Typically, we’ll run content through both a third-party model and our own models in order to compare results and maintain better coverage. While there’s still a lot of gray area, we're getting better precision recall than many other approaches out there including human discernment.

That I can believe. Some people are gullible and believe everything while others are cynical and don’t believe anything. So it seems that you’d get a more balanced view using AI. Have you actually compared the models to humans?

To be honest, this data is pretty convoluted. One of the problems with establishing precision and recall in the models is that we need humans to assess the model and output, but human judgment is also highly fallible. However, we typically find that the models are as good as human review across the vast majority of verticals.

Can you tell me more about the models you built at TrustLab? How do they actually work?

We built our own models on proprietary algorithms and data. These models rely on cloud-based public infrastructure, which means they’re very scalable and have the ability to handle large QPS volumes as needed. We also use human moderators and publicly available data. We built a handful of proprietary models that handle especially harmful content because, frankly, there aren’t any that are good enough on the market to handle this type of content.

We also use our own models to handle misinformation detection because this is another area where generative AI models haven’t been particularly useful.

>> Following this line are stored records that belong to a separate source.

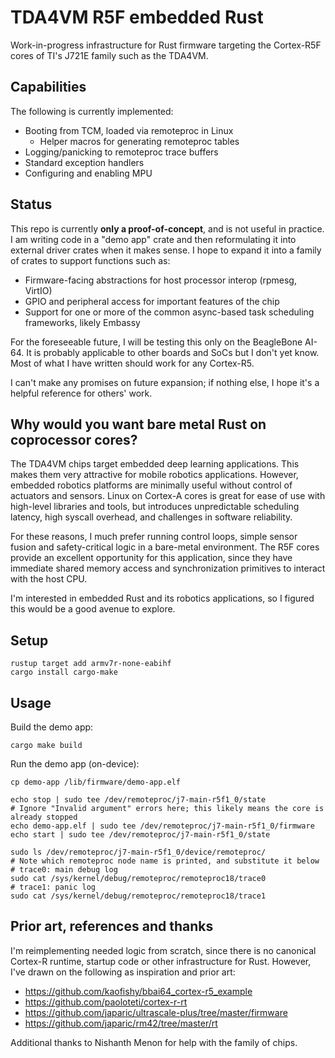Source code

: # TDA4VM R5F embedded Rust

Work-in-progress infrastructure for Rust firmware targeting the Cortex-R5F cores of TI's J721E family such as the TDA4VM.

## Capabilities

The following is currently implemented:
- Booting from TCM, loaded via remoteproc in Linux
  - Helper macros for generating remoteproc tables
- Logging/panicking to remoteproc trace buffers
- Standard exception handlers
- Configuring and enabling MPU

## Status

This repo is currently **only a proof-of-concept**, and is not useful in practice. I am writing code
in a "demo app" crate and then reformulating it into external driver crates when it makes sense. I
hope to expand it into a family of crates to support functions such as:

- Firmware-facing abstractions for host processor interop (rpmesg, VirtIO)
- GPIO and peripheral access for important features of the chip
- Support for one or more of the common async-based task scheduling frameworks, likely Embassy

For the foreseeable future, I will be testing this only on the BeagleBone AI-64. It is probably
applicable to other boards and SoCs but I don't yet know. Most of what I have written should work
for any Cortex-R5.

I can't make any promises on future expansion; if nothing else, I hope it's a helpful reference for
others' work.

## Why would you want bare metal Rust on coprocessor cores?

The TDA4VM chips target embedded deep learning applications. This makes them very attractive for
mobile robotics applications. However, embedded robotics platforms are minimally useful without
control of actuators and sensors. Linux on Cortex-A cores is great for ease of use with high-level
libraries and tools, but introduces unpredictable scheduling latency, high syscall overhead, and
challenges in software reliability.

For these reasons, I much prefer running control loops, simple sensor fusion and safety-critical
logic in a bare-metal environment. The R5F cores provide an excellent opportunity for this
application, since they have immediate shared memory access and synchronization primitives to
interact with the host CPU.

I'm interested in embedded Rust and its robotics applications, so I figured this would be a good
avenue to explore.

## Setup

```
rustup target add armv7r-none-eabihf
cargo install cargo-make
```

## Usage

Build the demo app:

```
cargo make build
```

Run the demo app (on-device):

```
cp demo-app /lib/firmware/demo-app.elf

echo stop | sudo tee /dev/remoteproc/j7-main-r5f1_0/state
# Ignore "Invalid argument" errors here; this likely means the core is already stopped
echo demo-app.elf | sudo tee /dev/remoteproc/j7-main-r5f1_0/firmware
echo start | sudo tee /dev/remoteproc/j7-main-r5f1_0/state

sudo ls /dev/remoteproc/j7-main-r5f1_0/device/remoteproc/
# Note which remoteproc node name is printed, and substitute it below
# trace0: main debug log
sudo cat /sys/kernel/debug/remoteproc/remoteproc18/trace0
# trace1: panic log
sudo cat /sys/kernel/debug/remoteproc/remoteproc18/trace1
```

## Prior art, references and thanks

I'm reimplementing needed logic from scratch, since there is no canonical Cortex-R runtime,
startup code or other infrastructure for Rust. However, I've drawn on the following as inspiration
and prior art:

- https://github.com/kaofishy/bbai64_cortex-r5_example
- https://github.com/paoloteti/cortex-r-rt
- https://github.com/japaric/ultrascale-plus/tree/master/firmware
- https://github.com/japaric/rm42/tree/master/rt

Additional thanks to Nishanth Menon for help with the family of chips.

When it comes to objectionable content that’s been around for a while, like adult content, hate speech, harassment or violence, we typically use generative AI models because these categories are well-established.

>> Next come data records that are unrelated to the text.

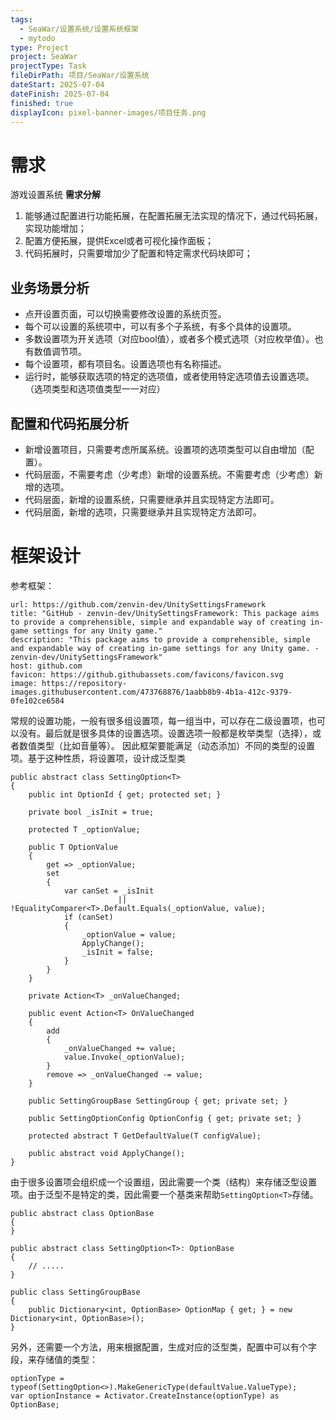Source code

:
 ```yaml
---
tags:
  - SeaWar/设置系统/设置系统框架
  - mytodo
type: Project
project: SeaWar
projectType: Task
fileDirPath: 项目/SeaWar/设置系统
dateStart: 2025-07-04
dateFinish: 2025-07-04
finished: true
displayIcon: pixel-banner-images/项目任务.png
---
```

# 需求
游戏设置系统
**需求分解**
1. 能够通过配置进行功能拓展，在配置拓展无法实现的情况下，通过代码拓展，实现功能增加；
2. 配置方便拓展，提供Excel或者可视化操作面板；
3. 代码拓展时，只需要增加少了配置和特定需求代码块即可；
## 业务场景分析
- 点开设置页面，可以切换需要修改设置的系统页签。
- 每个可以设置的系统项中，可以有多个子系统，有多个具体的设置项。
- 多数设置项为开关选项（对应bool值），或者多个模式选项（对应枚举值）。也有数值调节项。
- 每个设置项，都有项目名。设置选项也有名称描述。
- 运行时，能够获取选项的特定的选项值，或者使用特定选项值去设置选项。（选项类型和选项值类型一一对应）
## 配置和代码拓展分析
- 新增设置项目，只需要考虑所属系统。设置项的选项类型可以自由增加（配置）。
- 代码层面，不需要考虑（少考虑）新增的设置系统。不需要考虑（少考虑）新增的选项。
- 代码层面，新增的设置系统，只需要继承并且实现特定方法即可。
- 代码层面，新增的选项，只需要继承并且实现特定方法即可。
# 框架设计
参考框架：

```cardlink
url: https://github.com/zenvin-dev/UnitySettingsFramework
title: "GitHub - zenvin-dev/UnitySettingsFramework: This package aims to provide a comprehensible, simple and expandable way of creating in-game settings for any Unity game."
description: "This package aims to provide a comprehensible, simple and expandable way of creating in-game settings for any Unity game. - zenvin-dev/UnitySettingsFramework"
host: github.com
favicon: https://github.githubassets.com/favicons/favicon.svg
image: https://repository-images.githubusercontent.com/473768876/1aabb8b9-4b1a-412c-9379-0fe102ce6584
```

常规的设置功能，一般有很多组设置项，每一组当中，可以存在二级设置项，也可以没有。最后就是很多具体的设置选项。设置选项一般都是枚举类型（选择），或者数值类型（比如音量等）。
因此框架要能满足（动态添加）不同的类型的设置项。基于这种性质，将设置项，设计成泛型类
```CSharp
public abstract class SettingOption<T>
{  
    public int OptionId { get; protected set; }  
  
    private bool _isInit = true;  
  
    protected T _optionValue;  
  
    public T OptionValue  
    {  
        get => _optionValue;  
        set  
        {  
            var canSet = _isInit 
			            || !EqualityComparer<T>.Default.Equals(_optionValue, value);  
            if (canSet)  
            {                
                _optionValue = value;  
                ApplyChange();  
                _isInit = false;  
            }        
        }    
    }  

    private Action<T> _onValueChanged;  
  
    public event Action<T> OnValueChanged  
    {  
        add  
        {  
            _onValueChanged += value;  
            value.Invoke(_optionValue);  
        }        
        remove => _onValueChanged -= value;  
    }  

    public SettingGroupBase SettingGroup { get; private set; }  
  
    public SettingOptionConfig OptionConfig { get; private set; }  
  
    protected abstract T GetDefaultValue(T configValue);  
  
    public abstract void ApplyChange();
}
```
由于很多设置项会组织成一个设置组，因此需要一个类（结构）来存储泛型设置项。由于泛型不是特定的类，因此需要一个基类来帮助`SettingOption<T>`存储。
```CSharp
public abstract class OptionBase  
{   
}

public abstract class SettingOption<T>: OptionBase 
{
	// .....
}

public class SettingGroupBase
{
	public Dictionary<int, OptionBase> OptionMap { get; } = new Dictionary<int, OptionBase>();
}
```
另外，还需要一个方法，用来根据配置，生成对应的泛型类，配置中可以有个字段，来存储值的类型：
```CSharp
optionType = typeof(SettingOption<>).MakeGenericType(defaultValue.ValueType);
var optionInstance = Activator.CreateInstance(optionType) as OptionBase;
```








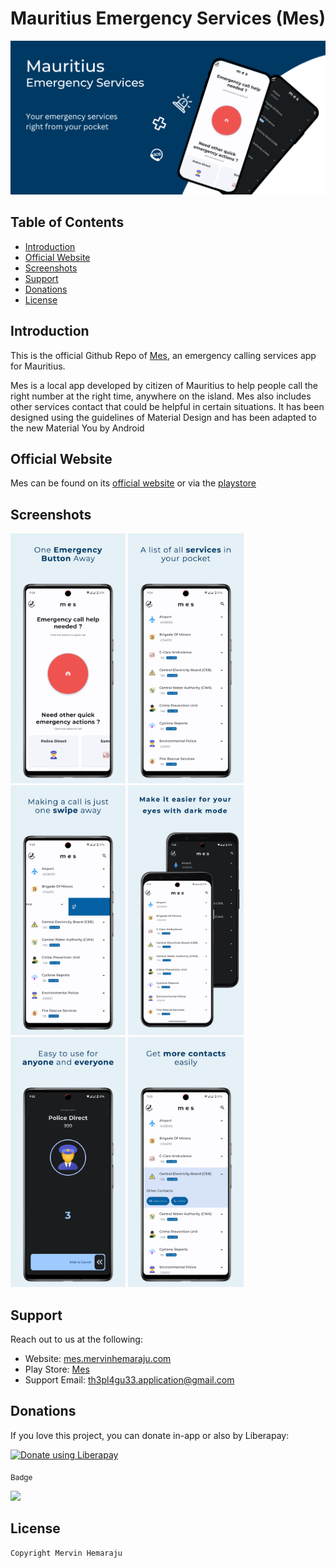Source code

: # Mauritius Emergency Services (Mes)
<img src="screenshots/banner.png" alt="banner"/>

## Table of Contents
- [Introduction](#intro)
- [Official Website](#official_website)
- [Screenshots](#screenshots)
- [Support](#support)
- [Donations](#donations)
- [License](#license)

<a href="intro"></a>
## Introduction
This is the official Github Repo of [Mes](https://play.google.com/store/apps/details?id=com.th3pl4gu3.mauritius_emergency_services), an emergency calling services app for Mauritius.

Mes is a local app developed by citizen of Mauritius to help people call the right number at the right time, anywhere on the island. 
Mes also includes other services contact that could be helpful in certain situations.
It has been designed using the guidelines of Material Design and has been adapted to the new Material You by Android

<a href="official_website"></a>
## Official Website
Mes can be found on its [official website](https://mes.mervinhemaraju.com/web) or via the [playstore](https://play.google.com/store/apps/details?id=com.th3pl4gu3.mauritius_emergency_services)

<a href="screenshots"></a>
## Screenshots
<img src="screenshots/image-1.png" height="400" alt="Emergency Button"/> 
<img src="screenshots/image-2.png" height="400" alt="Services List"/> 
<img src="screenshots/image-3.png" height="400" alt="Swipe to Call"/> 
<img src="screenshots/image-4.png" height="400" alt="Dark Mode"/> 
<img src="screenshots/image-5.png" height="400" alt="Easy to Use"/> 
<img src="screenshots/image-6.png" height="400" alt="More Contacts"/> 

<a href="support"></a>
## Support
Reach out to us at the following:

* Website: [mes.mervinhemaraju.com](https://mes.mervinhemaraju.com/web)
* Play Store: [Mes](https://play.google.com/store/apps/details?id=com.th3pl4gu3.mauritius_emergency_services)
* Support Email: th3pl4gu33.application@gmail.com

<a href="donation"></a>
## Donations
If you love this project, you can donate in-app or also by Liberapay:

<noscript><a href="https://liberapay.com/th3pl4gu3/donate"><img alt="Donate using Liberapay" src="https://liberapay.com/assets/widgets/donate.svg"></a></noscript>

<sub>Badge</sub>

<img src="https://img.shields.io/liberapay/receives/th3pl4gu3.svg?logo=liberapay">

<a href="license"></a>
## License

```
Copyright Mervin Hemaraju
```
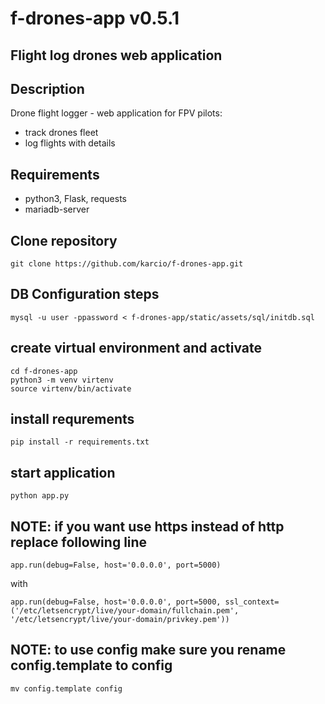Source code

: # f-drones-app v0.5.1

## Flight log drones web application

## Description

Drone flight logger - web application for FPV pilots:

- track drones fleet
- log flights with details

## Requirements

- python3, Flask, requests
- mariadb-server

## Clone repository

```
git clone https://github.com/karcio/f-drones-app.git

```

## DB Configuration steps

```
mysql -u user -ppassword < f-drones-app/static/assets/sql/initdb.sql
```

## create virtual environment and activate

```
cd f-drones-app
python3 -m venv virtenv
source virtenv/bin/activate
```

## install requrements

```
pip install -r requirements.txt
```

## start application

```
python app.py
```

## NOTE: if you want use https instead of http replace following line

```
app.run(debug=False, host='0.0.0.0', port=5000)
```

with

```
app.run(debug=False, host='0.0.0.0', port=5000, ssl_context=('/etc/letsencrypt/live/your-domain/fullchain.pem', '/etc/letsencrypt/live/your-domain/privkey.pem'))
```

## NOTE: to use config make sure you rename config.template to config

```
mv config.template config

```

Additionally, we use commercially available models that have been around for a long time including models from Google, Amazon, Azure, and some of the newer generative AI models like GPT 3.5. In combination with this, we have end-to-end classifier providers for trust and safety like Hive AI, which offers harmful content classifiers in different categories.

With new generative AI content that’s changing the face of the internet, it seems like the amount of content creation online is going to ramp up exponentially. At TrustLab, do you approach gen-AI content the same way you’ve approached user-generated content in the past?

Gen-AI content represents a sea change for the trust and safety industry from two sides. Obviously, there's bad actors' ability to use these technologies to create harmful content more cheaply and at a larger volume than ever before–a problem that could potentially degrade the user experience online.

But this same technology gives us the ability to identify harmful content more efficiently and with greater confidence without relying on humans to the same degree we do now.

The question here is whether or not generative AI is good or bad for the quality of the web overall. I strongly believe that it’s a net good. Already, there’s a lot of work being done in models–OpenAI, for instance, is a great example of this. Some of these models allow you to identify harmful content in specific predetermined categories.

This means that, through techniques like prompt engineering, you can tune these models and create custom classifiers. This is very exciting and provides a lot of upside. So far, the implementation we’ve seen in companies right off the bat is that 10-30% of content that was formerly labeled manually can now be automated with similar precision and recall.

So the reason you’re an optimist about generative AI is because you feel that it’s helping more than it’s hurting?

Yes. This is still very much a cat-and-mouse game, but this technology gives us much better tools. Historically, trust and safety have primarily been subject to human review. Companies like Google and Meta are outliers here, but for the most part, the industry has handled most trust and safety issues manually. It’s an exciting but challenging time, and ultimately, this new technology really helps the entire industry.